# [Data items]

--- START ---

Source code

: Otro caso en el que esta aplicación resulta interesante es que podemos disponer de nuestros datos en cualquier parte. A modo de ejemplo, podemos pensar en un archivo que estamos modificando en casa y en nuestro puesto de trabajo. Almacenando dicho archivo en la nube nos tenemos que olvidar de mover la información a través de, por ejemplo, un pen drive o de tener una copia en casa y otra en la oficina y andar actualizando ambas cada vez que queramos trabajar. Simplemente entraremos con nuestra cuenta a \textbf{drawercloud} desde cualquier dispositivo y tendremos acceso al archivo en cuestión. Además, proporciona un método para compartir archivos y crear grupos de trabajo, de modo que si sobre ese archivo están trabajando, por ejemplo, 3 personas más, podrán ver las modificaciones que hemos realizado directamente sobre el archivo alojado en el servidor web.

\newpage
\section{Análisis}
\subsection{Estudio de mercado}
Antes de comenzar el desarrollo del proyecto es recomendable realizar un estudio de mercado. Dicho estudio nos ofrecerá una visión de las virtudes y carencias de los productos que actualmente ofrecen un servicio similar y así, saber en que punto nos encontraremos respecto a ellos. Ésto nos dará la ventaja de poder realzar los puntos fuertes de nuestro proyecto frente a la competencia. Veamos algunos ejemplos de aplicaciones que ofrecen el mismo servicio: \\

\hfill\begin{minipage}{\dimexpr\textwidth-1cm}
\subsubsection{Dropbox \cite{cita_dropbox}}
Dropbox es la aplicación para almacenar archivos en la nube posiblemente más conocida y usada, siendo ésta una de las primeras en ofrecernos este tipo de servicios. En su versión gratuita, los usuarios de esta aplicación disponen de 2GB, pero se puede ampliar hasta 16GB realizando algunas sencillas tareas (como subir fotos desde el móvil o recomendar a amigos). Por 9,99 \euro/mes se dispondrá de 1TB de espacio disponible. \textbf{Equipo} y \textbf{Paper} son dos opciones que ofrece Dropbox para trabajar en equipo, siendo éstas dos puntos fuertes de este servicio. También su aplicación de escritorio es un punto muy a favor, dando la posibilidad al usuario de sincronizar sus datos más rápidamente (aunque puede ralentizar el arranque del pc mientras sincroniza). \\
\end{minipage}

--- END ---
--- START ---

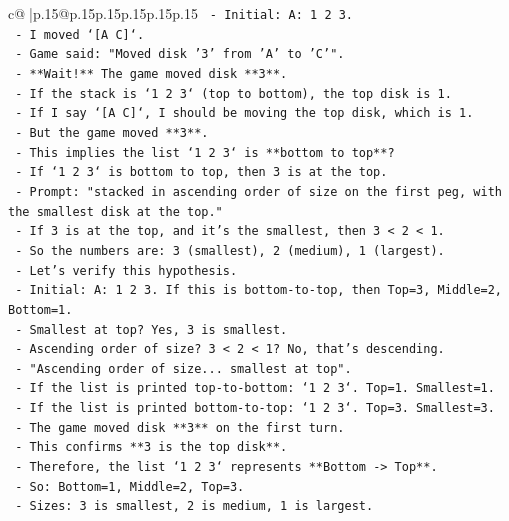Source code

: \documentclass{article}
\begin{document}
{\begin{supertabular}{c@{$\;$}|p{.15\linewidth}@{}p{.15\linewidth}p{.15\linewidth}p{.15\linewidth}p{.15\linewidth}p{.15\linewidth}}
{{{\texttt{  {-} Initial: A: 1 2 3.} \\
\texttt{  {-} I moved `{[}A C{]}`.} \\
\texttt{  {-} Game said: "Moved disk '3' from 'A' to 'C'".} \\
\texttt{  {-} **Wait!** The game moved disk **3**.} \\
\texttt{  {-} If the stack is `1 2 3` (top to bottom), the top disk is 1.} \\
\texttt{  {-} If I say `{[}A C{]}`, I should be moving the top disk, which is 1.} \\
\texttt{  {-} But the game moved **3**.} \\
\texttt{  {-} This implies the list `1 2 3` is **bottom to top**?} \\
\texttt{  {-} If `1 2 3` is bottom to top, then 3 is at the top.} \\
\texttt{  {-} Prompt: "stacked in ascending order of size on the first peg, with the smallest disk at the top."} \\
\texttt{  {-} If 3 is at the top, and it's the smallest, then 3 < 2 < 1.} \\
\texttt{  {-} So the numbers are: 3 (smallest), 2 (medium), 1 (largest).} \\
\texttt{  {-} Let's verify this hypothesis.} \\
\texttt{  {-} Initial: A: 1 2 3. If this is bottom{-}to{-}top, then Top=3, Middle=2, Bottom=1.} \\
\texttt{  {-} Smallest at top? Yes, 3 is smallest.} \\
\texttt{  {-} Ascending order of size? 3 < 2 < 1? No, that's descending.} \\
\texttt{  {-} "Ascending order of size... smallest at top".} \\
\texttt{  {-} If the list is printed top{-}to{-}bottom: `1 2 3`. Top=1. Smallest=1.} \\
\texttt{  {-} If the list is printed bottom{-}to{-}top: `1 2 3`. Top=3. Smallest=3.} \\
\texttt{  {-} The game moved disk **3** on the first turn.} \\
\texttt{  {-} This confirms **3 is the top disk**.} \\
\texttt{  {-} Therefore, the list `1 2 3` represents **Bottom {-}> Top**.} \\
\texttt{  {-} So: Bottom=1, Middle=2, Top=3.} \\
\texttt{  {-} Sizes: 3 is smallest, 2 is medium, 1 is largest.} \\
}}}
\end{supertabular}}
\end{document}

--- END ---
--- START ---

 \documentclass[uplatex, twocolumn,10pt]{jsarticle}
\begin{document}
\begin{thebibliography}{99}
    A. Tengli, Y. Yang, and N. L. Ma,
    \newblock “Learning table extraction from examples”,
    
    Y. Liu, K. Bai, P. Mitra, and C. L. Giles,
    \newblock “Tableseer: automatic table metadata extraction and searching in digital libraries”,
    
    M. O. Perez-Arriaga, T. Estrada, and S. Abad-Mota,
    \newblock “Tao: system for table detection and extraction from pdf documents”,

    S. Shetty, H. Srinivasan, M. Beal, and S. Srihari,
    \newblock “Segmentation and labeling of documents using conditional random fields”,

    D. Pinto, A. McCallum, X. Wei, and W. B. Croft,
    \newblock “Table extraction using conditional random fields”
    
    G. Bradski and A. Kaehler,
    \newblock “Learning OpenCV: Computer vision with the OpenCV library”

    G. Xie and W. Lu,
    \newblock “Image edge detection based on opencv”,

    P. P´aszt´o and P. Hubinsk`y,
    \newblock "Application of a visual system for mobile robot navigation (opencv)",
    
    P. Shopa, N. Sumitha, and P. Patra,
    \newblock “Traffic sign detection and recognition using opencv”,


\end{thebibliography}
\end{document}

--- END ---

# [Aim of the task]
Of the entries above, repeat exactly the lines between the line with "Y. Liu, K. Bai, P." and the line with "D. Pinto, A.", inclusive, and no others.

# [Output of the task]
    Y. Liu, K. Bai, P. Mitra, and C. L. Giles,
    \newblock “Tableseer: automatic table metadata extraction and searching in digital libraries”,
    
    M. O. Perez-Arriaga, T. Estrada, and S. Abad-Mota,
    \newblock “Tao: system for table detection and extraction from pdf documents”,

    S. Shetty, H. Srinivasan, M. Beal, and S. Srihari,
    \newblock “Segmentation and labeling of documents using conditional random fields”,

    D. Pinto, A. McCallum, X. Wei, and W. B. Croft,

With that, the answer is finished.